13 novembre 2006

Jean Clair

Jean Clair, Journal atrabilaire (Gallimard)

Né en 1940 dans une famille modeste, Jean Clair est un modèle d'ascension sociale: études d'histoire de l'art et d'esthétique, thèse à Harvard, direction du Musée Picasso et de la Biennale de Venise, sans oublier ces prestigieuses expositions, montées parfois avec difficulté (Magritte, Balthus, Chirico, et la toute récente Mélancolie). Son œuvre d'écrivain - une trentaine de volumes - témoigne d'une liberté d'esprit comparable à celle d'un Marc Fumaroli: tous deux ont en commun, outre une culture profonde, une même réticence face aux dogmes bien-pensants, notamment sur l'art moderne.
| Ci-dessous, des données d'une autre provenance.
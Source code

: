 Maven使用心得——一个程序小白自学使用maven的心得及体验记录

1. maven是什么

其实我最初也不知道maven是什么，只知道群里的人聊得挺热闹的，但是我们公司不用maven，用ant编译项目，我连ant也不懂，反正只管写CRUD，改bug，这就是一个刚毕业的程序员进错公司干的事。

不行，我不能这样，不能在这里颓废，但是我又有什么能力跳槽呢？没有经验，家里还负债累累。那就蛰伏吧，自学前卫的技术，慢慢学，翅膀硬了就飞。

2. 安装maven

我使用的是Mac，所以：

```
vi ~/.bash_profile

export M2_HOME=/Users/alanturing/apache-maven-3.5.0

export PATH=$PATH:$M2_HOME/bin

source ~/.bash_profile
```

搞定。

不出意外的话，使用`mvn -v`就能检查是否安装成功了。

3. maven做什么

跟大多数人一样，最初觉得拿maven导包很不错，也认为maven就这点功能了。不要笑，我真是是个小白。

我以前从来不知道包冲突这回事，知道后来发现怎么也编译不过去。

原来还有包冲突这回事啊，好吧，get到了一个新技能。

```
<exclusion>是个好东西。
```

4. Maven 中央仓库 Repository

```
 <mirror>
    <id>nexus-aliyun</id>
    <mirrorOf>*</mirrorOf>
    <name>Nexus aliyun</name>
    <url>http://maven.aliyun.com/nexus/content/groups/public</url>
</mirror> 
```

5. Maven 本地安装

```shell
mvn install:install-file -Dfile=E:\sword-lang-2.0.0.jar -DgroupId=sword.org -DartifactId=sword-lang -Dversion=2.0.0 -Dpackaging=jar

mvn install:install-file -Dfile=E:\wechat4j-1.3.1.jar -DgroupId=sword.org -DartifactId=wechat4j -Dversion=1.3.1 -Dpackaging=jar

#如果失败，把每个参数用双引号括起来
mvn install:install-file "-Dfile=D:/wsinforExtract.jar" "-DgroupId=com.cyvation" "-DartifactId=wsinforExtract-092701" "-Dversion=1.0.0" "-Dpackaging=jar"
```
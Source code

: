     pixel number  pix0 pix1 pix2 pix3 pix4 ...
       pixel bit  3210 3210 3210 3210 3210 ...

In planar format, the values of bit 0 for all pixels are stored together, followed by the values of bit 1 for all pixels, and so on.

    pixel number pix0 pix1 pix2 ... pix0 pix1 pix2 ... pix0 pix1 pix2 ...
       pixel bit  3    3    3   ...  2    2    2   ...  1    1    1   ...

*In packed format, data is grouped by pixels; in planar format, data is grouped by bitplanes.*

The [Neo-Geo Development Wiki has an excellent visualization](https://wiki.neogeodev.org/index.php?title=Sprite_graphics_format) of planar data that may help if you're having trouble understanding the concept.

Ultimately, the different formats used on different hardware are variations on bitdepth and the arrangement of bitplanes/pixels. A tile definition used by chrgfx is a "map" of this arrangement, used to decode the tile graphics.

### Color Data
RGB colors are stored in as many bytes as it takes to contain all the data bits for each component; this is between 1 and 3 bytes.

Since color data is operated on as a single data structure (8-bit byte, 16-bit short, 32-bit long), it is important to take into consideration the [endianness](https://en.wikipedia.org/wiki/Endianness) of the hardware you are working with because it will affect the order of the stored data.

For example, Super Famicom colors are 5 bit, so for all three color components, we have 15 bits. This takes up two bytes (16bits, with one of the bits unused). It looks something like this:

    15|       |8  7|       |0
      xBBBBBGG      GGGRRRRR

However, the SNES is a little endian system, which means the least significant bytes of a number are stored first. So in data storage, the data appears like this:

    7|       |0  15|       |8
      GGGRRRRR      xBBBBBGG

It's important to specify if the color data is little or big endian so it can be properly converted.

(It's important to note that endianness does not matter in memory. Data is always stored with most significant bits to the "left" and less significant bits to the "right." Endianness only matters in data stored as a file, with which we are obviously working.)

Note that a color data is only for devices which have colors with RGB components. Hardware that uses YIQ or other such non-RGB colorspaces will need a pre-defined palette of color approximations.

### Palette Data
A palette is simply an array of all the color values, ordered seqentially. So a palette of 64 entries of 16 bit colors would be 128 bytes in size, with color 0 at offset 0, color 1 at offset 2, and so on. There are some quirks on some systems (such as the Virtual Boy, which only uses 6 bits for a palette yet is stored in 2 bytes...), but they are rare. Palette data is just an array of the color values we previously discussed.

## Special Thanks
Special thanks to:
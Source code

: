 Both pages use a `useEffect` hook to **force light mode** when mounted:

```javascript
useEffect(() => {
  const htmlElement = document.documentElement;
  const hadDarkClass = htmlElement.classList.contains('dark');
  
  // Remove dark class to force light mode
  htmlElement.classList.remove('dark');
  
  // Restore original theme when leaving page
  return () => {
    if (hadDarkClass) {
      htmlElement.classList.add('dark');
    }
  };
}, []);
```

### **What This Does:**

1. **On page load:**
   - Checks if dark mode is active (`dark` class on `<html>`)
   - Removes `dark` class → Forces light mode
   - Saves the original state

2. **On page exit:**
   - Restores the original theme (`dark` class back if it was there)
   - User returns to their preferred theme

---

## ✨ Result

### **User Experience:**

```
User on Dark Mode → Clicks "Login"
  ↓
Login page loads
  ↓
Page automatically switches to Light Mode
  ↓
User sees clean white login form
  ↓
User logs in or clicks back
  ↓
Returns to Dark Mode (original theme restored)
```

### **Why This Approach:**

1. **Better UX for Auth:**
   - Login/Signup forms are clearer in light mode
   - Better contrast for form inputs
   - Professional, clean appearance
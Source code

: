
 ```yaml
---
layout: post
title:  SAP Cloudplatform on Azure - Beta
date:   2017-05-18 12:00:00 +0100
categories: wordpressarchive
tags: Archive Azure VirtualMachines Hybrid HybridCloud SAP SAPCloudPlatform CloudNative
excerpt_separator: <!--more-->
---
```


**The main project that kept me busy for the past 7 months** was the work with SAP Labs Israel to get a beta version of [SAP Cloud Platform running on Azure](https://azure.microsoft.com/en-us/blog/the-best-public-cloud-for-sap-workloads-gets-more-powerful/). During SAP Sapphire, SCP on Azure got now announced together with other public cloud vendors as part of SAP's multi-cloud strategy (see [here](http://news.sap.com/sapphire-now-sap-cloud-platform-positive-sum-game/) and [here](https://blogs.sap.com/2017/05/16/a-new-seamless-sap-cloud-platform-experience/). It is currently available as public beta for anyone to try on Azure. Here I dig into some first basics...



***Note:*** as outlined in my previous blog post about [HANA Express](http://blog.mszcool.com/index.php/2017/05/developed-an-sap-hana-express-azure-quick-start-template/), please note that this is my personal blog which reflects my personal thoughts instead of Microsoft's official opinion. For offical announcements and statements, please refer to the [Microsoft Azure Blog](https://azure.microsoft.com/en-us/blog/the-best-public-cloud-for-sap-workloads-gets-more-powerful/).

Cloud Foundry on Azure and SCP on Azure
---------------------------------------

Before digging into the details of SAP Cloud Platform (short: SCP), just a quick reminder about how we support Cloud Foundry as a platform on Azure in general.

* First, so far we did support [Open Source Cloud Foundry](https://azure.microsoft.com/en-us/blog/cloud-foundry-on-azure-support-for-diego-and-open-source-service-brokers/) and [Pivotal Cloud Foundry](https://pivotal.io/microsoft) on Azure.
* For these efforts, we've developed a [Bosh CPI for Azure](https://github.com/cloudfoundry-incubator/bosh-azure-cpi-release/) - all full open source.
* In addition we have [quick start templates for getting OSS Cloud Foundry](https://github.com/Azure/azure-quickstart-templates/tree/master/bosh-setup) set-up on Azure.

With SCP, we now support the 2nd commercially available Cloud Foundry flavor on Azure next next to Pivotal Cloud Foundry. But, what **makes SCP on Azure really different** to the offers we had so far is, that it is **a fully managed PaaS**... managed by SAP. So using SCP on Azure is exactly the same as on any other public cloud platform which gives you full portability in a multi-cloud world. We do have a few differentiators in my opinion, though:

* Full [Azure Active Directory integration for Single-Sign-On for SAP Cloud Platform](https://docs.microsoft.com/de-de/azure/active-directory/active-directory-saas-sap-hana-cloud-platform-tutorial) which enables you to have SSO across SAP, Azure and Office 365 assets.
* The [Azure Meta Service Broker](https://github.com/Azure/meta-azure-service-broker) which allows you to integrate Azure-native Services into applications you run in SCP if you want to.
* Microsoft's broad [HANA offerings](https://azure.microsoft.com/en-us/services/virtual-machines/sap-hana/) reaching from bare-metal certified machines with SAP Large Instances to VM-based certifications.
Ainsi Jean Clair a-t-il pu critiquer le surréalisme, vache sacrée d'un certain establishment, comme il a pu dissocier la modernité, fondée sur le désenchantement du monde soumis à la technique, de l'hybris avant-gardiste ("L'avant-garde est à l'esthétique ce que le messianisme est à la politique; et il en partage l'intolérance"). Bref, Clair est un homme libre qui n'hésite pas à écrire: "dans un temps où tout se détruit, le beau nom de "conservateur". Voire: dans un temps où tout furieux court à la ruine, le fier nom de "réactionnaire"". Son Journal de la saison 2004-2005 illustre ce réjouissant non-conformisme. Qu'il nous parle de la disparition du silence, remplacé par le grondement continu des moteurs et le fracas syncopé des batteries ("le bruit sourd et toujours identique, sans modulation, comme un symbole de l'illimitation du mal"), de cette manie bien française de remplacer les titres d'articles par des calembours (comme pour empêcher toute réelle réflexion), de l'omniprésence très hexagonale elle aussi des acronymes, du téléphone portatif, objet de parade, ou des blessures de l'enfance dont nul ne guérit, de Céline ou d'Aragon, Clair vise juste et atteint sa cible, qui n'est autre que notre civilisation des apparences. "Grand solde des décadences avant liquidation générale", s'exclame-t-il avec mélancolie, mais sans aigreur, car son pessimisme reste tonique comme un bain glacé dans l'eau des montagnes. Jamais il ne s'apitoie ni ne ronchonne, non, il constate, ironise, servi par un sens très latin de la formule: "un pays qui n'est plus conscient ni fier de ses propres idéaux finit seulement par appeler pluralisme ou tolérance ce qui n'est qu'impuissance". Dégustons sans tarder Jean Clair pour mieux affronter l'imposture aux mille faces.

Publié dans la Revue générale, novembre MMVI.